Offshore Drilling
I have the following theory about the fallacy of opening offshore areas of the US coastline to drilling as a strategy to push down oil prices:
- Any additional crude oil that could be recovered from US offshore areas does materially not increase OUR oil supply.
- Regardless of whether the firm drilling for such crude is ExxonMobil, Chevron or any other US firm, it would simply become part of the WORLD crude supply and would be sold at whatever the spot price for crude is on a given date.
- Such crude would NOT be sold preferentially to US citizens at a discount but rather at the going price. The fact that it is locally produced may translate into a slight reduction in transport costs (over Venezuela, Mexico, Canada and other nearby oil-producing regions). But, the reality is that the difference at the pump for US consumers would be inconsequential.
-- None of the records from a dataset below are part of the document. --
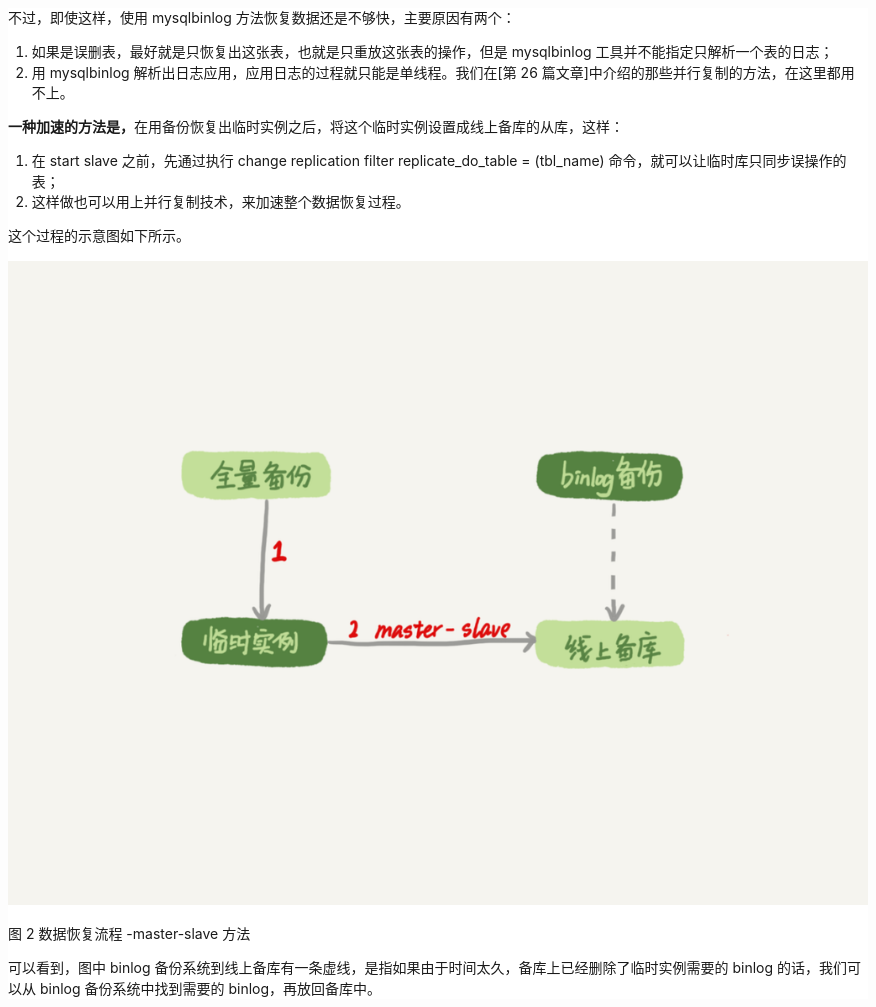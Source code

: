 <p>不过，即使这样，使用 mysqlbinlog 方法恢复数据还是不够快，主要原因有两个：</p>

<ol>
<li>如果是误删表，最好就是只恢复出这张表，也就是只重放这张表的操作，但是 mysqlbinlog 工具并不能指定只解析一个表的日志；</li>
<li>用 mysqlbinlog 解析出日志应用，应用日志的过程就只能是单线程。我们在[第 26 篇文章]中介绍的那些并行复制的方法，在这里都用不上。</li>
</ol>

<p><strong>一种加速的方法是，</strong>在用备份恢复出临时实例之后，将这个临时实例设置成线上备库的从库，这样：</p>

<ol>
<li>在 start slave 之前，先通过执行﻿
﻿change replication filter replicate_do_table = (tbl_name) 命令，就可以让临时库只同步误操作的表；</li>
<li>这样做也可以用上并行复制技术，来加速整个数据恢复过程。</li>
</ol>

<p>这个过程的示意图如下所示。</p>

<p><img src="assets/65bb04929b8235fb677c7a78b5bd67f1.png" alt="img" /></p>

<p>图 2 数据恢复流程 -master-slave 方法</p>

<p>可以看到，图中 binlog 备份系统到线上备库有一条虚线，是指如果由于时间太久，备库上已经删除了临时实例需要的 binlog 的话，我们可以从 binlog 备份系统中找到需要的 binlog，再放回备库中。</p>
- Yes, by increasing the WORLD supply of oil, the price of crude will drop some, but the amount we are talking about here is relatively small (and the effect on price at the pump likely would be even smaller). And that effect is years off.
- The primary effect of drilling offshore would be to increase the amount of product that US oil companies could sell, in other words increase their sales and profits.
- Moreover, drilling offshore would undermine the battle against climate change. Rather than accelerate the pace of drilling, we should encourage US energy firms to invest in alternative energy sources.